Licença para interesse particular pode ser revista pelo Poder Judiciário
A licença de direito do servidor público federal quando pretende tratar de interesses particulares pode estar por um fio. Isso porque, em decisão recente, o Superior Tribunal de Justiça – STJ abriu precedente ao conceder ao magistrado a faculdade de análise dos motivos e da finalidade do ato, sempre que verificado abuso por parte do administrador.
Embora, em regra, não seja cabível ao Poder Judiciário examinar o mérito do ato administrativo discricionário – classificação na qual se enquadra o ato que aprecia pedido de licença de servidor para tratar de interesse particular – o STJ decidiu intervir em um caso no caso em que um servidor teve o pedido negado.
O STJ entende que, diante de manifesta ilegalidade, não se pode falar em invasão do Poder Judiciário na esfera Administrativa, pois é de sua alçada o controle de qualquer ato abusivo. A corte entende que não se pode admitir a permanência de comportamentos administrativos ilegais sob pretexto de estarem acobertados pela discricionariedade administrativa.
Regulamentação da licença
A licença para interesse particular está regulada no art. 91 da Lei n° 8.112, de 11 de dezembro de 1990. Segundo a norma, a critério da Administração, poderão ser concedidas ao servidor ocupante de cargo efetivo, desde que não esteja em estágio probatório, licenças para o trato de assuntos particulares pelo prazo de até três anos consecutivos, sem remuneração.
O servidor não poderá recusar retornar ao exercício do cargo, caso seja solicitado pela Administração em virtude de necessidade do serviço, pois a licença tem a natureza precária e pode ser interrompida a qualquer tempo, a pedido do servidor ou a interesse do serviço.
Nesses casos, em regra, o Poder Judiciário não poderia ser acionado para discutir o mérito da concessão. Todavia, poderá ocorrer o controle na hipótese de manifesta ilegalidade e de a Administração ter se utilizado de motivação idônea para recursar a licença.
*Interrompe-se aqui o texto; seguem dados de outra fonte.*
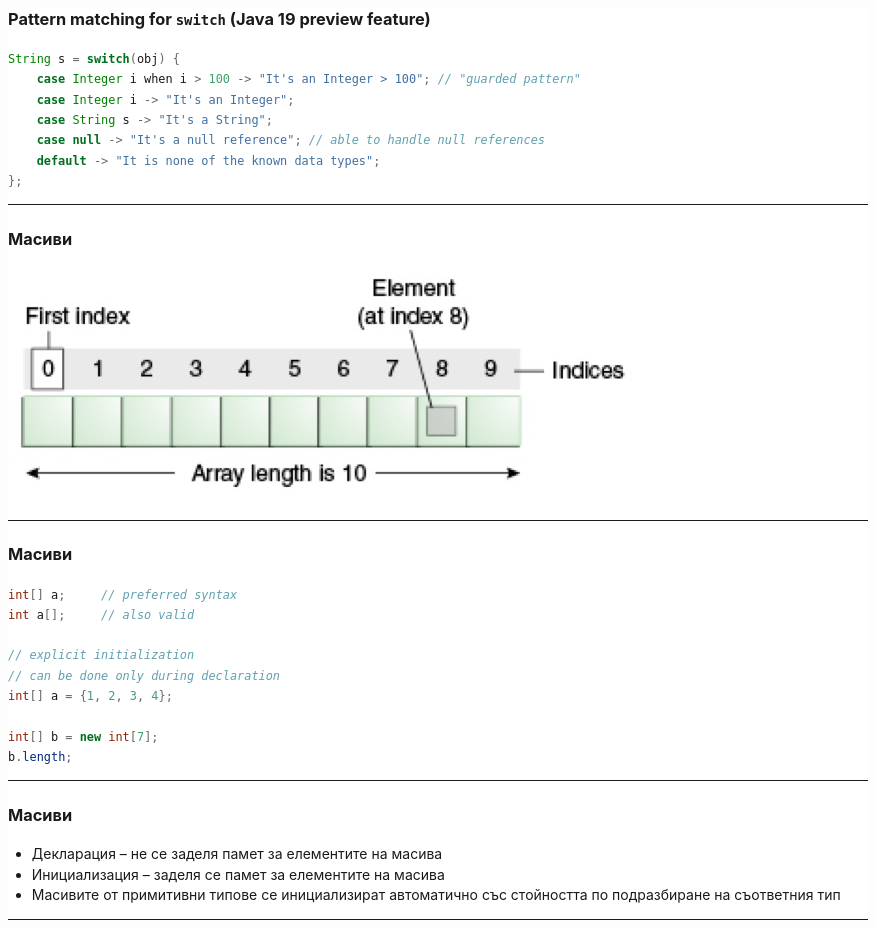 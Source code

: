 
### Pattern matching for `switch` (Java 19 preview feature)

```java
String s = switch(obj) {
    case Integer i when i > 100 -> "It's an Integer > 100"; // "guarded pattern"
    case Integer i -> "It's an Integer";
    case String s -> "It's a String";
    case null -> "It's a null reference"; // able to handle null references
    default -> "It is none of the known data types";
};
```

---

### Масиви

![Array](lecture-images/01.5-array.jpg)

---

### Масиви

```java
int[] a;     // preferred syntax
int a[];     // also valid

// explicit initialization
// can be done only during declaration
int[] a = {1, 2, 3, 4};

int[] b = new int[7];
b.length;
```

---

### Масиви

- Декларация – не се заделя памет за елементите на масива
- Инициализация – заделя се памет за елементите на масива
- Масивите от примитивни типове се инициализират автоматично със стойността по подразбиране на съответния тип

--- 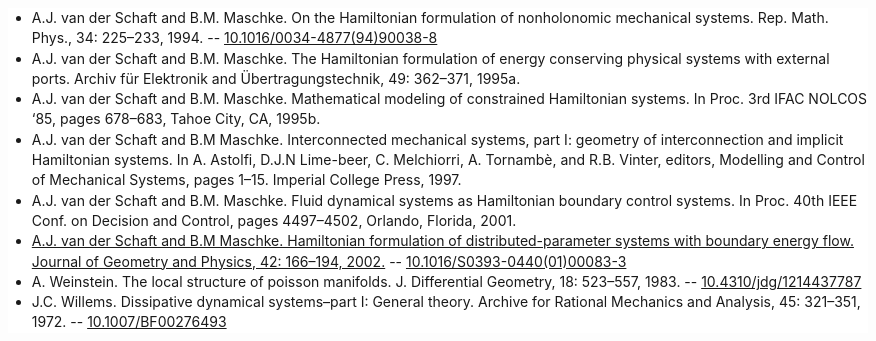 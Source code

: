 - A.J. van der Schaft and B.M. Maschke. On the Hamiltonian formulation of nonholonomic mechanical systems. Rep. Math. Phys., 34: 225–233, 1994. -- [10.1016/0034-4877(94)90038-8](https://doi.org/10.1016/0034-4877(94)90038-8)
- A.J. van der Schaft and B.M. Maschke. The Hamiltonian formulation of energy conserving physical systems with external ports. Archiv für Elektronik and Übertragungstechnik, 49: 362–371, 1995a.
- A.J. van der Schaft and B.M. Maschke. Mathematical modeling of constrained Hamiltonian systems. In Proc. 3rd IFAC NOLCOS ‘85, pages 678–683, Tahoe City, CA, 1995b.
- A.J. van der Schaft and B.M Maschke. Interconnected mechanical systems, part I: geometry of interconnection and implicit Hamiltonian systems. In A. Astolfi, D.J.N Lime-beer, C. Melchiorri, A. Tornambè, and R.B. Vinter, editors, Modelling and Control of Mechanical Systems, pages 1–15. Imperial College Press, 1997.
- A.J. van der Schaft and B.M. Maschke. Fluid dynamical systems as Hamiltonian boundary control systems. In Proc. 40th IEEE Conf. on Decision and Control, pages 4497–4502, Orlando, Florida, 2001.
- [A.J. van der Schaft and B.M Maschke. Hamiltonian formulation of distributed-parameter systems with boundary energy flow. Journal of Geometry and Physics, 42: 166–194, 2002.](hamiltonian-formulation-of-distributed-parameter-systems-with-boundary-energy-flow) -- [10.1016/S0393-0440(01)00083-3](https://doi.org/10.1016/S0393-0440(01)00083-3)
- A. Weinstein. The local structure of poisson manifolds. J. Differential Geometry, 18: 523–557, 1983. -- [10.4310/jdg/1214437787](https://doi.org/10.4310/jdg/1214437787)
- J.C. Willems. Dissipative dynamical systems–part I: General theory. Archive for Rational Mechanics and Analysis, 45: 321–351, 1972. -- [10.1007/BF00276493](https://doi.org/10.1007/BF00276493)

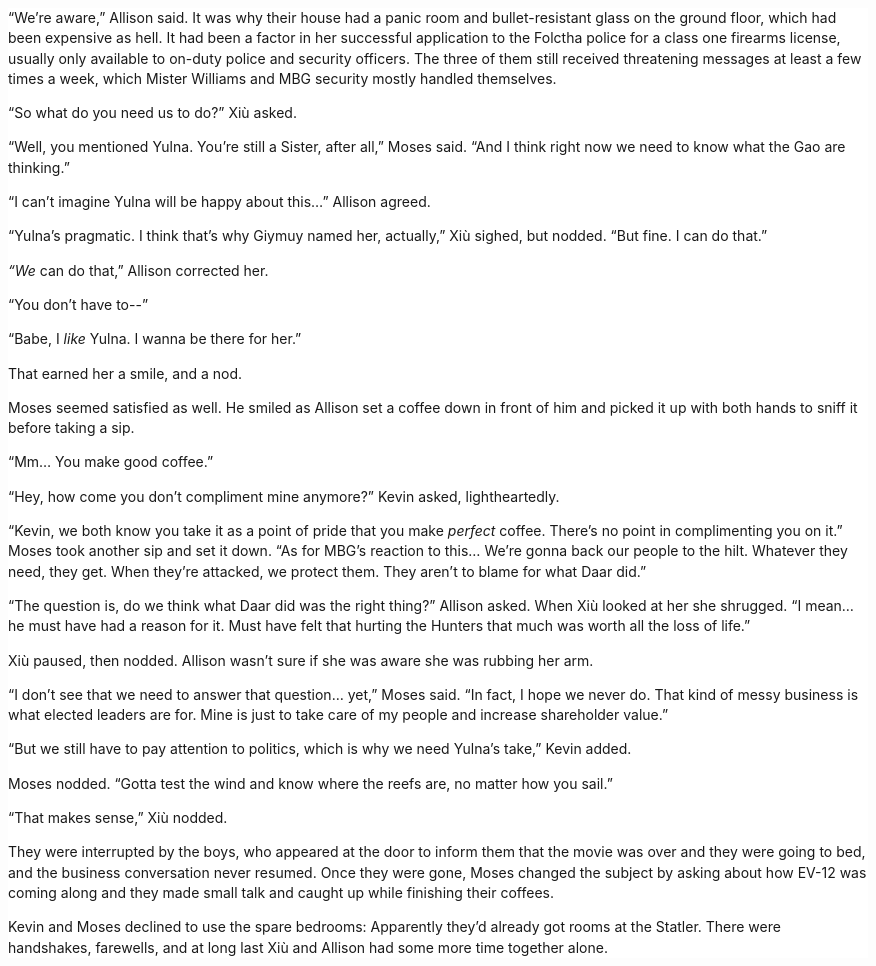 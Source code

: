 “We’re aware,” Allison said. It was why their house had a panic room and bullet-resistant glass on the ground floor, which had been expensive as hell. It had been a factor in her successful application to the Folctha police for a class one firearms license, usually only available to on-duty police and security officers. The three of them still received threatening messages at least a few times a week, which Mister Williams and MBG security mostly handled themselves.

“So what do you need us to do?” Xiù asked.

“Well, you mentioned Yulna. You’re still a Sister, after all,” Moses said. “And I think right now we need to know what the Gao are thinking.”

“I can’t imagine Yulna will be happy about this…” Allison agreed.

“Yulna’s pragmatic. I think that’s why Giymuy named her, actually,” Xiù sighed, but nodded. “But fine. I can do that.”

*“We* can do that,” Allison corrected her.

“You don’t have to--”

“Babe, I *like* Yulna. I wanna be there for her.”

That earned her a smile, and a nod.

Moses seemed satisfied as well. He smiled as Allison set a coffee down in front of him and picked it up with both hands to sniff it before taking a sip.

“Mm… You make good coffee.”

“Hey, how come you don’t compliment mine anymore?” Kevin asked, lightheartedly.

“Kevin, we both know you take it as a point of pride that you make *perfect* coffee. There’s no point in complimenting you on it.” Moses took another sip and set it down. “As for MBG’s reaction to this… We’re gonna back our people to the hilt. Whatever they need, they get. When they’re attacked, we protect them. They aren’t to blame for what Daar did.”

“The question is, do we think what Daar did was the right thing?” Allison asked. When Xiù looked at her she shrugged. “I mean… he must have had a reason for it. Must have felt that hurting the Hunters that much was worth all the loss of life.”

Xiù paused, then nodded. Allison wasn’t sure if she was aware she was rubbing her arm.

“I don’t see that we need to answer that question… yet,” Moses said. “In fact, I hope we never do. That kind of messy business is what elected leaders are for. Mine is just to take care of my people and increase shareholder value.”

“But we still have to pay attention to politics, which is why we need Yulna’s take,” Kevin added.

Moses nodded. “Gotta test the wind and know where the reefs are, no matter how you sail.”

“That makes sense,” Xiù nodded.

They were interrupted by the boys, who appeared at the door to inform them that the movie was over and they were going to bed, and the business conversation never resumed. Once they were gone, Moses changed the subject by asking about how EV-12 was coming along and they made small talk and caught up while finishing their coffees.

Kevin and Moses declined to use the spare bedrooms: Apparently they’d already got rooms at the Statler. There were handshakes, farewells, and at long last Xiù and Allison had some more time together alone.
Segundo o advogado e professor de Direito Jorge Ulisses Jacoby Fernandes, é preciso distinguir o ato vinculado da teoria dos motivos determinantes do ato administrativo. “Essa teoria, originada na França, estabelece que o motivo alegado pelo agente para praticar um ato é vinculante; a validade, nesse caso, depende da compatibilidade entre o ato e o motivo alegado. A teoria assume, na prática, relevância em relação aos atos discricionários, porque o motivo é expresso pelo agente público”, explica.
Desse modo, aplicando-se a teoria, pode um ato ser anulado, mesmo que guarde aparente conformidade com a lei, se houver desconformidade entre o motivo alegado e o ato praticado.
De acordo com o professor Jacoby Fernandes, no entanto, não poderá ser concedida licença para tratar de interesses particulares a servidor que tenha ficado ausente para estudo ou missão oficial, antes de decorrido período igual ao do afastamento, ressalvada as hipóteses de ressarcimento da despesa e de servidor que esteja respondendo a Processo Administrativo Disciplinar – PAD ou possua débito com o erário. “Além disso, essa licença não pode ser prorrogada e não é computada para nenhum fim, exceto se houver a devida contribuição previdenciária”, informa.
Durante o período de tempo do afastamento, o servidor deverá devolver ao órgão todos os materiais que estejam sob sua guarda e responsabilidade. O servidor que requerer a licença para tratar de interesses particulares não terá a obrigação de explicar o motivo da licença à Administração; o ato de concessão, no entanto, é discricionário. O servidor que gozou do período de três anos poderá requerer novamente depois de decorridos 60 meses da licença.